O estudo envolve mais de 300 mulheres do Movimento de Mulheres Camponesas da Transacreana e busca compreender como elas preservam práticas agrícolas, mantêm saberes tradicionais, utilizam plantas medicinais e fortalecem a segurança alimentar das comunidades rurais. O documentário, com lançamento previsto para março de 2026, dará visibilidade à força feminina no campo e às histórias de resistência das agricultoras da região.

Roda de conversa com mulheres produtoras

Durante a gravação, a vice-governadora participou de uma roda de conversa com cerca de 30 mulheres produtoras, respondendo perguntas feitas por lideranças da região e ouvindo demandas sobre ramais, acesso à saúde, regularização fundiária, apoio à produção e políticas públicas voltadas às trabalhadoras rurais.

Mailza destacou que o governo tem atuado para ampliar programas voltados às mulheres do campo, como crédito rural, incentivo ao cooperativismo e fortalecimento das políticas de compra pública da agricultura familiar.

“Nosso trabalho é dedicado a essas mulheres, empreendedoras, extrativistas, agricultoras familiares, que sustentam a economia do campo. Vamos buscar meios para fortalecer esse trabalho, garantir renda, dignidade e protagonismo para que cada mulher seja autora da própria história”, destacou.

A vice-governadora destacou ainda a importância de valorizar as agricultoras que movimentam a economia da zona rural e reforçou o compromisso de ampliar políticas públicas voltadas ao campo.

“Quero sempre estar pronta para participar de projetos que transformam vidas. É um privilégio estar aqui, acompanhando um trabalho que dignifica mais de 300 mulheres da Transacreana”, afirmou.

As participantes da roda de conversa relataram suas rotinas, desafios e expectativas. Entre as principais reivindicações, destacaram-se a melhora dos ramais, assistência técnica, acesso à água e apoio para ampliar a produção.

Sheila Camatio é presidente do Polo Wilson Pinheiro, com mais de 130 famílias associadas, e também trabalha em uma feira no bairro Calafate. “Nós mulheres somos multiuso. Trabalhamos no roçado, na horta, vendemos na feira, somos mães e líderes. Participar desse documentário é ver nossa realidade ganhar voz. E falar com a futura governadora, que é mulher e entende nossos sonhos, nos dá esperança de dias melhores”, disse.

A presidente da Associação Amazônia Legal, Waldirene Oliveira, também destacou o sentimento de gratidão.

“Somos cerca de 100 famílias vivendo da agricultura familiar. Nossa maior dificuldade é a água, os açudes. Mas acreditamos que agora o trabalho vai pra frente. Receber essa visibilidade é gratidão, porque mostra a nossa luta”, pontuou.

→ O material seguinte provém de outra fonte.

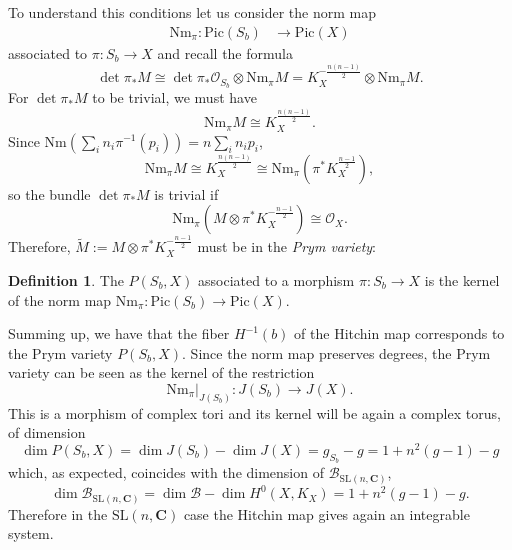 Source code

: \documentclass[12pt,a4paper]{book}
\theoremstyle{definition} \newtheorem{defn}[thm]{Definition}
\theoremstyle{definition} \newtheorem{ejemplo}[thm]{Example}
\theoremstyle{remark} \newtheorem{rem}[thm]{Remark}
\def\OO{\mathscr{O}}
\def\BB{\mathscr{B}}
\def\CC{\mathbf{C}}
\def\Nm{\mathrm{Nm}}
\def\SL{\mathrm{SL}}
\def\Pic{\mathrm{Pic}}
\let\emph\relax
\begin{document}
To understand this conditions let us consider the norm map
  \begin{align*}
     \Nm_\pi: \Pic(S_b)&\longrightarrow \Pic(X)
    \end{align*}
    associated to $\pi:S_b\rightarrow X$ and recall the formula
    \begin{equation*}
      \det \pi_*M \cong \det \pi_*\OO_{S_b} \otimes \Nm_\pi M=K_X^{-\frac{n(n-1)}{2}} \otimes \Nm_\pi M.
    \end{equation*}
    For $\det \pi_*M$ to be trivial, we must have
    \begin{equation*}
      \Nm_\pi M \cong K_X^{\frac{n(n-1)}{2}}.
    \end{equation*}
    Since $\Nm(\sum_i n_i\pi^{-1}(p_i))=n\sum_i n_ip_i$, 
    \begin{equation*}
      \Nm_\pi M \cong K_X^{\frac{n(n-1)}{2}} \cong \Nm_\pi\left(\pi^*K_X^{\frac{n-1}{2}}\right),
    \end{equation*}
    so the bundle $\det \pi_*M$ is trivial if
    \begin{equation*}
      \Nm_\pi \left(M\otimes \pi^*K_X^{-\frac{n-1}{2}}\right) \cong \OO_X.
    \end{equation*}
    Therefore, $\widetilde{M}:=M\otimes \pi^*K_X^{-\frac{n-1}{2}}$ must be in the \textit{Prym variety}:
    \begin{defn}
      The \emph{Prym variety} $P(S_b,X)$ associated to a morphism $\pi:S_b \rightarrow X$ is the kernel of the norm map $\Nm_\pi:\Pic(S_b) \rightarrow \Pic(X)$.
    \end{defn}
    Summing up, we have that the fiber $H^{-1}(b)$ of the Hitchin map corresponds to the Prym variety $P(S_b,X)$. Since the norm map preserves degrees, the Prym variety can be seen as the kernel of the restriction
    \begin{equation*}
      \Nm_\pi |_{J(S_b)}: J(S_b) \longrightarrow J(X).
    \end{equation*}
    This is a morphism of complex tori and its kernel will be again a complex torus, of dimension
    \begin{equation*}
      \dim P(S_b,X)= \dim J(S_b) - \dim J(X)= g_{S_b} - g = 1+n^2(g-1) -g
    \end{equation*}
    which, as expected, coincides with the dimension of $\BB_{\SL(n,\CC)}$,
    \begin{equation*}
      \dim \BB_{\SL(n,\CC)}= \dim \BB - \dim H^0(X,K_X)= 1+n^2(g-1)-g.
    \end{equation*}
    Therefore in the $\SL(n,\CC)$ case the Hitchin map gives again an integrable system.
\end{document}
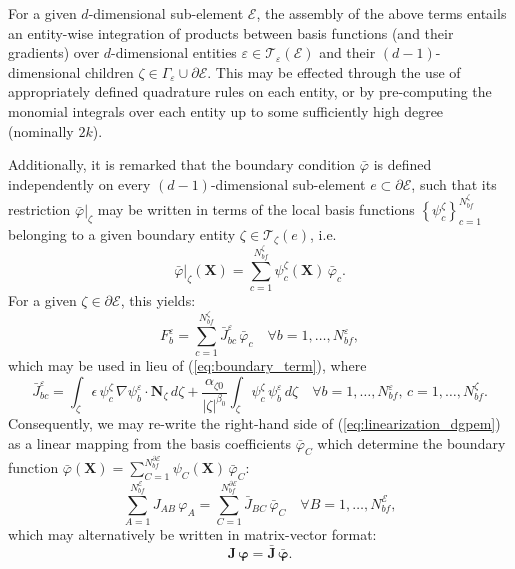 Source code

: 	For a given $d$-dimensional sub-element $\mathcal{E}$, the assembly of the above terms entails an entity-wise integration of products between basis functions (and their gradients) over $d$-dimensional entities $\varepsilon \in \mathcal{T}_\varepsilon (\mathcal{E})$ and their $(d-1)$-dimensional children $\zeta \in \Gamma_\varepsilon \cup \partial \mathcal{E}$. This may be effected through the use of appropriately defined quadrature rules on each entity, or by pre-computing the monomial integrals over each entity up to some sufficiently high degree (nominally $2k$).
	
	Additionally, it is remarked that the boundary condition $\bar{\varphi}$ is defined independently on every $(d-1)$-dimensional sub-element $e \subset \partial \mathcal{E}$, such that its restriction $\bar{\varphi}|_\zeta$ may be written in terms of the local basis functions $\left\{ \psi^{\zeta}_c \right\}_{c=1}^{N^\zeta_{bf}}$ belonging to a given boundary entity $\zeta \in \mathcal{T}_{\zeta} (e)$, i.e.
	\begin{equation}
			\bar{\varphi}|_\zeta (\mathbf{X}) = \sum_{c=1}^{N^\zeta_{bf}} \psi^\zeta_c (\mathbf{X}) \, \bar{\varphi}_c.
	\end{equation}
	For a given $\zeta \in \partial \mathcal{E}$, this yields:
	\begin{equation}
		F^{\varepsilon}_b = \sum_{c=1}^{N^\zeta_{bf}} \bar{J}^{\varepsilon}_{bc} \, \bar{\varphi}_c \quad \forall b = 1, \ldots, N^{\varepsilon}_{bf},
	\end{equation}
	which may be used in lieu of (\ref{eq:boundary_term}), where
	\begin{equation}
		\bar{J}^{\varepsilon}_{bc} = \int_{\zeta} \epsilon \, \psi^\zeta_c \, \nabla \psi_b^{\varepsilon} \cdot \mathbf{N}_{\zeta} \, d \zeta + \frac{\alpha_{\zeta0}}{|\zeta|^{\beta_0}} \int_{\zeta} \psi^\zeta_c \, \psi_b^{\varepsilon} \, d \zeta \quad \forall b = 1, \ldots, N^{\varepsilon}_{bf}, \, c = 1, \ldots, N^\zeta_{bf}.
	\end{equation}
	Consequently, we may re-write the right-hand side of (\ref{eq:linearization_dgpem}) as a linear mapping from the basis coefficients $\bar{\varphi}_C$ which determine the boundary function $\bar{\varphi} (\mathbf{X}) = \sum_{C=1}^{N^{\partial \mathcal{E}}_{bf}} \psi_C (\mathbf{X}) \, \bar{\varphi}_C$:
	\begin{equation}
		\sum_{A=1}^{N^{\mathcal{E}}_{bf}} J_{AB} \, \varphi_A = \sum_{C=1}^{N^{\partial \mathcal{E}}_{bf}} \bar{J}_{BC} \, \bar{\varphi}_C \quad \forall B = 1, \ldots, N^{\mathcal{E}}_{bf},
	\end{equation}
	which may alternatively be written in matrix-vector format:
	\begin{equation}
		\mathbf{J} \, \boldsymbol{\varphi} = \bar{\mathbf{J}} \, \bar{\boldsymbol{\varphi}}.
		\label{eq:dgpem_linear_system}
	\end{equation}
	
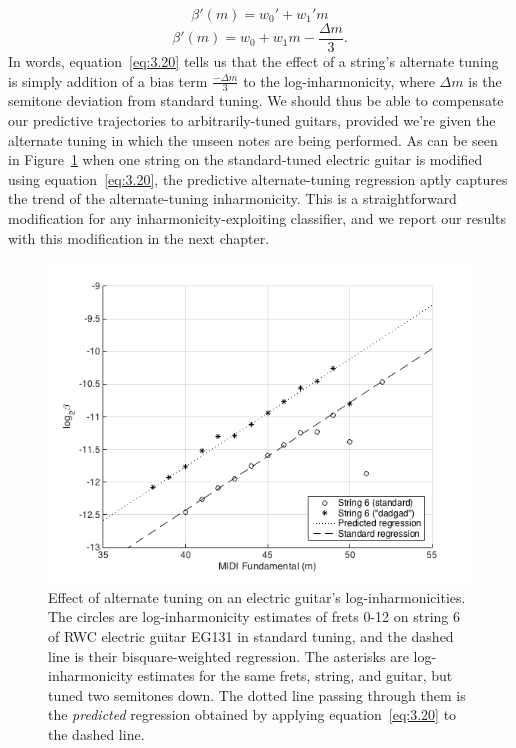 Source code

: \documentclass[12pt]{cmuthesis}
\begin{document}
\begin{equation}
\label{eq:3.19}
\beta'(m) = w_0' + w_1'm
\end{equation}
\begin{equation}
\label{eq:3.20}
\beta'(m) = w_0 + w_1m - \frac{\Delta m}{3}.
\end{equation}
In words, equation~\eqref{eq:3.20} tells us that the effect of a string's alternate tuning is simply addition of a bias term $\frac{-\Delta m}{3}$ to the log-inharmonicity, where $\Delta m$ is the semitone deviation from standard tuning. We should thus be able to compensate our predictive trajectories to arbitrarily-tuned guitars, provided we're given the alternate tuning in which the unseen notes are being performed. As can be seen in Figure~\ref{fig:tuning-eg} when one string on the standard-tuned electric guitar is modified using equation~\eqref{eq:3.20}, the predictive alternate-tuning regression aptly captures the trend of the alternate-tuning inharmonicity. This is a straightforward modification for any inharmonicity-exploiting classifier, and we report our results with this modification in the next chapter.
\begin{figure}[!htbp] 
\label{fig:tuning-eg}
\centering
\includegraphics[scale=0.75]{tuning-eg}
\caption{Effect of alternate tuning on an electric guitar's log-inharmonicities. The circles are log-inharmonicity estimates of frets 0-12 on string 6 of RWC electric guitar EG131 in standard tuning, and the dashed line is their bisquare-weighted regression. The asterisks are log-inharmonicity estimates for the same frets, string, and guitar, but tuned two semitones down. The dotted line passing through them is the \textit{predicted} regression obtained by applying equation~\eqref{eq:3.20} to the dashed line.}
\end{figure}
\end{document}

A missionária Maria Dulcileia representou o ramal da União e falou sobre a força feminina no campo. “Todas nós que estamos aqui somos mulheres virtuosas e batalhadoras. O ramal é esquecido, mas a gente luta por amor. Só queremos ser ouvidas e ter um olhar de cuidado. Batalho lá por aquela população, nosso ramal é carente e precisa de muita coisa. Participar deste momento é muito importante para nós”, disse.

Layane Furtado, presidente da Cooperativa Beija-flor do KM 72 da estrada Transacreana também participou da roda de conversa.

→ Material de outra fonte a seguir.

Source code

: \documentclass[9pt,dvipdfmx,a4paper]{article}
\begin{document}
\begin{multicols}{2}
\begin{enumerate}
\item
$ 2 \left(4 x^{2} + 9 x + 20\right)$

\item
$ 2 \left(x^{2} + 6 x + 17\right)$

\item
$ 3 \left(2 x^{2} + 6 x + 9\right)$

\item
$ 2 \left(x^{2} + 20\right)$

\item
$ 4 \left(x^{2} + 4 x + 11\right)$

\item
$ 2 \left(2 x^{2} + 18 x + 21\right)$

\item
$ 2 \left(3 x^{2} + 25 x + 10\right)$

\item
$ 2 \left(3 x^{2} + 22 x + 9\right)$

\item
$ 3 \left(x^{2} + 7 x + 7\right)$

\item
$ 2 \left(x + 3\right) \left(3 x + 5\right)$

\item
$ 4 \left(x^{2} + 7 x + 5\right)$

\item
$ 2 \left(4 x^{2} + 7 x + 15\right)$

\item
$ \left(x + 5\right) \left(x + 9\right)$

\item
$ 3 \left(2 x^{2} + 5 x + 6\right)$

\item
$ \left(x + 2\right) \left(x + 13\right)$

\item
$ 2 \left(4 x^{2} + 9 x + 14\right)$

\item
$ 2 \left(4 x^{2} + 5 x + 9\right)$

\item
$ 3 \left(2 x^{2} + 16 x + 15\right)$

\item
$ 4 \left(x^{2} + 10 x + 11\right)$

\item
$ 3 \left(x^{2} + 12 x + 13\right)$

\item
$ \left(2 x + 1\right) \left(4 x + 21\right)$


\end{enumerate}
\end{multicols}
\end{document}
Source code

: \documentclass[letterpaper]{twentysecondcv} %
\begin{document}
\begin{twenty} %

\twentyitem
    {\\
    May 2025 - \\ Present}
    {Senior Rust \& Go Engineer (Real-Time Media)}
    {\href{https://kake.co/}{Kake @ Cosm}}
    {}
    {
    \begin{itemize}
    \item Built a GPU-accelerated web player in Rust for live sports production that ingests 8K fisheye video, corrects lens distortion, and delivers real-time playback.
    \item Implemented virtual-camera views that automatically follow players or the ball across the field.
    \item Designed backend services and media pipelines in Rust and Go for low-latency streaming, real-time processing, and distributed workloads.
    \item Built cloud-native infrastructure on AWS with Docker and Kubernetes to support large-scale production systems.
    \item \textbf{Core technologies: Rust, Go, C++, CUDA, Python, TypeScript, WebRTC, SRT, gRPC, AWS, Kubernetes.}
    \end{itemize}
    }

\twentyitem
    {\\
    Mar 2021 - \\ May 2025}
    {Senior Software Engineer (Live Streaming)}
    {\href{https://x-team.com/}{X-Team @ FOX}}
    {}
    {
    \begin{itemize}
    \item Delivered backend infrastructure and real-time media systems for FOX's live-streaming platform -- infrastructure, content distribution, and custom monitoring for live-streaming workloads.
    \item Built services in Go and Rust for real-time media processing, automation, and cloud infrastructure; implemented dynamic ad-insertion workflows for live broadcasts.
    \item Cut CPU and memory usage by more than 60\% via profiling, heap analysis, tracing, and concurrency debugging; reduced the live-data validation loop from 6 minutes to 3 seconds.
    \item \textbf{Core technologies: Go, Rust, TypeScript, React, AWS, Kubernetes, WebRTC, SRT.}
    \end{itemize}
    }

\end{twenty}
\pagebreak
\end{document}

Diálogo sobre políticas para mulheres rurais

Mailza respondeu perguntas das mulheres sobre políticas públicas, inclusão produtiva, o significado de ocupar cargos de liderança e o impacto do projeto Sementes de Resistência para a região.

A vice-governadora também destacou as ações do governo para fortalecer as mulheres do campo. “Temos incentivado o cooperativismo, a regularização fundiária, essencial para acesso ao crédito, e as linhas de crédito voltadas à mulher empreendedora e rural. Também fortalecemos políticas como o PAA e o PNAE, que garantem compra da produção das mulheres, gerando renda e permanência no campo. E ampliamos assistência técnica e apoio à produção para transformar o trabalho dessas mulheres em prosperidade”, acrescentou

Pesquisa valoriza saberes tradicionais e economia familiar

O trabalho da professora Rosana Cavalcante busca estudar a atuação das mulheres no manejo da agrobiodiversidade, documentar práticas tradicionais, fortalecer políticas públicas voltadas à ruralidade feminina e dar visibilidade às histórias e desafios das agricultoras familiares.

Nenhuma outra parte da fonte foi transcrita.